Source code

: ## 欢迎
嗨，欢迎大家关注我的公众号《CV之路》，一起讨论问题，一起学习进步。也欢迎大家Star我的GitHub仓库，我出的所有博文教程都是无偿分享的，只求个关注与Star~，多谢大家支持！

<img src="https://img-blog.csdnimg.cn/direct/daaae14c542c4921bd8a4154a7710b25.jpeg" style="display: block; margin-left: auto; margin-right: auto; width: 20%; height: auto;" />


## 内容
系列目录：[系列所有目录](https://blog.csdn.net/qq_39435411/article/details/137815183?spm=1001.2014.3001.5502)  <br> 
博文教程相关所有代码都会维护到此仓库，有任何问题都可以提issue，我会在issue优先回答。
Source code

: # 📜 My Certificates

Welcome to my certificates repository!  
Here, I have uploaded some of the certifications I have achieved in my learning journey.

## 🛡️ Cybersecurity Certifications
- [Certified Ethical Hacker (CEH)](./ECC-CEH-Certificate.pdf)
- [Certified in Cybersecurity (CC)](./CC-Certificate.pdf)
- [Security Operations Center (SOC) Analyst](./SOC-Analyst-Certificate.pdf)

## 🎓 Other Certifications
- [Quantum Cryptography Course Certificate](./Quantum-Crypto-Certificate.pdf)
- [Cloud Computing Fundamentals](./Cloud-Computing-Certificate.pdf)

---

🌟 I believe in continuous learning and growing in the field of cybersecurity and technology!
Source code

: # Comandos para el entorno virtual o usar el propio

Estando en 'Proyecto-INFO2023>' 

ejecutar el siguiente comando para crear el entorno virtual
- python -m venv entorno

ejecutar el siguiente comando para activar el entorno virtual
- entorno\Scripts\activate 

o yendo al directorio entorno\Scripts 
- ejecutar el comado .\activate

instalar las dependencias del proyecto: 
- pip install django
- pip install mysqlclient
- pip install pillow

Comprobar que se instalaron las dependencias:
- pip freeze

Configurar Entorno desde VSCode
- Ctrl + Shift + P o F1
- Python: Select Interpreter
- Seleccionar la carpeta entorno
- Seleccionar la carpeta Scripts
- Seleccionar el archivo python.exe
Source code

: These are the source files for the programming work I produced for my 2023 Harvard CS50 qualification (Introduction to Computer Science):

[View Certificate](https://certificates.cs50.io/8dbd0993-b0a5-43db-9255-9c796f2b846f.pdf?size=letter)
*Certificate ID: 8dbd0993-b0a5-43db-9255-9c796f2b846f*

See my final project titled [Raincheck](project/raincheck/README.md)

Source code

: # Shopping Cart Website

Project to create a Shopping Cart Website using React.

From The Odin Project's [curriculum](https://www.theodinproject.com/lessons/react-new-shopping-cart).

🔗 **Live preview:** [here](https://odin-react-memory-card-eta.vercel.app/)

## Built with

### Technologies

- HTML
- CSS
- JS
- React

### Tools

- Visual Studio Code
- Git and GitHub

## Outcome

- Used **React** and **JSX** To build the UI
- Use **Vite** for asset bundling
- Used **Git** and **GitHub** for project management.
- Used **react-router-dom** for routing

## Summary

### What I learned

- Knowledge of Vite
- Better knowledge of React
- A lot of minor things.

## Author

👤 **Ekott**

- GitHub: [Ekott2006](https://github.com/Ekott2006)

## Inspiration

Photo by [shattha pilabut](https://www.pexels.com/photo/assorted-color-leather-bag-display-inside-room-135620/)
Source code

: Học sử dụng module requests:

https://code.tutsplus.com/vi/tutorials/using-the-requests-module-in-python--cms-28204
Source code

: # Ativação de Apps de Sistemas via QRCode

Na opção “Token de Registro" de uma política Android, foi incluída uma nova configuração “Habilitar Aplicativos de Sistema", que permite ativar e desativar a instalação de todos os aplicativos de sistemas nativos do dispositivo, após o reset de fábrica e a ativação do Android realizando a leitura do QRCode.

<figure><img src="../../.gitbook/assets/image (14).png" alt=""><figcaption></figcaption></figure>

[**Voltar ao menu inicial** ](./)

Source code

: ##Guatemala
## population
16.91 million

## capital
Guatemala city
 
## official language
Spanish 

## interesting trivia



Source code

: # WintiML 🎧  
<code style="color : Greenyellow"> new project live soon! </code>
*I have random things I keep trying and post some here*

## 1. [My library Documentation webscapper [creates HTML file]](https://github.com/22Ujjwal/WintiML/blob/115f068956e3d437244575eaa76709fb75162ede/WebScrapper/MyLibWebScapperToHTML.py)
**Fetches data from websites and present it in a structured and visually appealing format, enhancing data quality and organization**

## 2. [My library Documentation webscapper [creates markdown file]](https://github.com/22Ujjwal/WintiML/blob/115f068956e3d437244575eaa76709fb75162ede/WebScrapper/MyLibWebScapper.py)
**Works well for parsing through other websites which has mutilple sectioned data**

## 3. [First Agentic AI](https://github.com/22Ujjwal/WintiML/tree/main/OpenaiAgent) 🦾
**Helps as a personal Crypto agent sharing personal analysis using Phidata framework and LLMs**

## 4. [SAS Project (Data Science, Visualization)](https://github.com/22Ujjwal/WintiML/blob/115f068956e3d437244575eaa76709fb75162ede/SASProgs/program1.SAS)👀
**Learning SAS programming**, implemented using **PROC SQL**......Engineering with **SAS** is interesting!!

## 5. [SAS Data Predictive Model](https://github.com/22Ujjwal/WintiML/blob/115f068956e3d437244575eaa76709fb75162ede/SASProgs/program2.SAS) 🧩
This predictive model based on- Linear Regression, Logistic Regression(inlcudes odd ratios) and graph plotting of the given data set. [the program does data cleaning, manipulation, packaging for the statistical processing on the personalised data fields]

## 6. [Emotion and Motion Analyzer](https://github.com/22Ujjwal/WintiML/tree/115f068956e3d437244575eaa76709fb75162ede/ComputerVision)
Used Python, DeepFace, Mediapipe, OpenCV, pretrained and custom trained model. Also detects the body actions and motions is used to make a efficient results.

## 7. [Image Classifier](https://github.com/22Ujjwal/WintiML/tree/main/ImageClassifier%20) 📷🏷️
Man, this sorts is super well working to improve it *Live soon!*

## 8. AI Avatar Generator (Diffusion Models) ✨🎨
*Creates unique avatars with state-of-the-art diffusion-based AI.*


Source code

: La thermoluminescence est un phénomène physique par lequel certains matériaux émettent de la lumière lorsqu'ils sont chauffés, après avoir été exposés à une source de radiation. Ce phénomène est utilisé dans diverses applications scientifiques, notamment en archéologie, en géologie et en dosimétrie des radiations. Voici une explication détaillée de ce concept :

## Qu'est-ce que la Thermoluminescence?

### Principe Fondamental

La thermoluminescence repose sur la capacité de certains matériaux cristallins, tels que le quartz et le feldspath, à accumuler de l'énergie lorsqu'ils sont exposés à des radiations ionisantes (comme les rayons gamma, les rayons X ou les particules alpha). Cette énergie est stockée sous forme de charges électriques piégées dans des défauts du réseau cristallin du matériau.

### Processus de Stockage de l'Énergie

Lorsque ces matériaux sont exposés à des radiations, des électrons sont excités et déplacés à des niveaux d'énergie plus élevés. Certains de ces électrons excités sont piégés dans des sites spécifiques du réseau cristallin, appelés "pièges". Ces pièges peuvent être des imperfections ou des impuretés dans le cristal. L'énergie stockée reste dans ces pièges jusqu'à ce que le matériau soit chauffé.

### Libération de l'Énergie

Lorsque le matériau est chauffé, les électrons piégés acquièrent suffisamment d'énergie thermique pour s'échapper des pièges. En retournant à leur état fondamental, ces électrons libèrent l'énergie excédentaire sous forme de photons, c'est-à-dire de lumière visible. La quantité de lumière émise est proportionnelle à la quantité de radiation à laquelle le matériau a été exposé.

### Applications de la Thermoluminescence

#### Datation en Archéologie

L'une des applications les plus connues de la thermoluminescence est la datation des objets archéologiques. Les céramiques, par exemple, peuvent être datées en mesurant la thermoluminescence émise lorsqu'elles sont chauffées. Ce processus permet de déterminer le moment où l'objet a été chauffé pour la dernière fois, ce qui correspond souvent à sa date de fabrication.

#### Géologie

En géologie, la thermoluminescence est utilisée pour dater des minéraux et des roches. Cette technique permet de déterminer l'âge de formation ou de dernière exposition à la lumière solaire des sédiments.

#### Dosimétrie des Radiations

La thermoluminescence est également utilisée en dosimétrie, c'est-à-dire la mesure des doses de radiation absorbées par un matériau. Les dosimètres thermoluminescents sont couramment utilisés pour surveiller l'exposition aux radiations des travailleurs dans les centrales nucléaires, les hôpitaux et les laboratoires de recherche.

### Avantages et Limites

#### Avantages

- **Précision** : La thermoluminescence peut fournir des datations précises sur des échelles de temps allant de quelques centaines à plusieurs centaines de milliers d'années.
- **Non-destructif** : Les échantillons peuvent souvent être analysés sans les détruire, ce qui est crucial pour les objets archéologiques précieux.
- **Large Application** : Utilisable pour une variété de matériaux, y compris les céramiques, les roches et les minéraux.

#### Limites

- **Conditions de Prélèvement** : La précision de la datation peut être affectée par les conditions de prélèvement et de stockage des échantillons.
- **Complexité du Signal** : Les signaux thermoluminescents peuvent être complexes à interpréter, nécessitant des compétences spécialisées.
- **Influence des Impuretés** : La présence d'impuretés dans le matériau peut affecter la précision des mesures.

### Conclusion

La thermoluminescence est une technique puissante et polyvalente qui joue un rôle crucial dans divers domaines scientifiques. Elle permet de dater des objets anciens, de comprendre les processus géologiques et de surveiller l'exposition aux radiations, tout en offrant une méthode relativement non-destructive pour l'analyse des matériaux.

────────────────

Look through the entries above, and wherever a line holds the string "style", copy it.

<img src="https://img-blog.csdnimg.cn/direct/daaae14c542c4921bd8a4154a7710b25.jpeg" style="display: block; margin-left: auto; margin-right: auto; width: 20%; height: auto;" />
<code style="color : Greenyellow"> new project live soon! </code>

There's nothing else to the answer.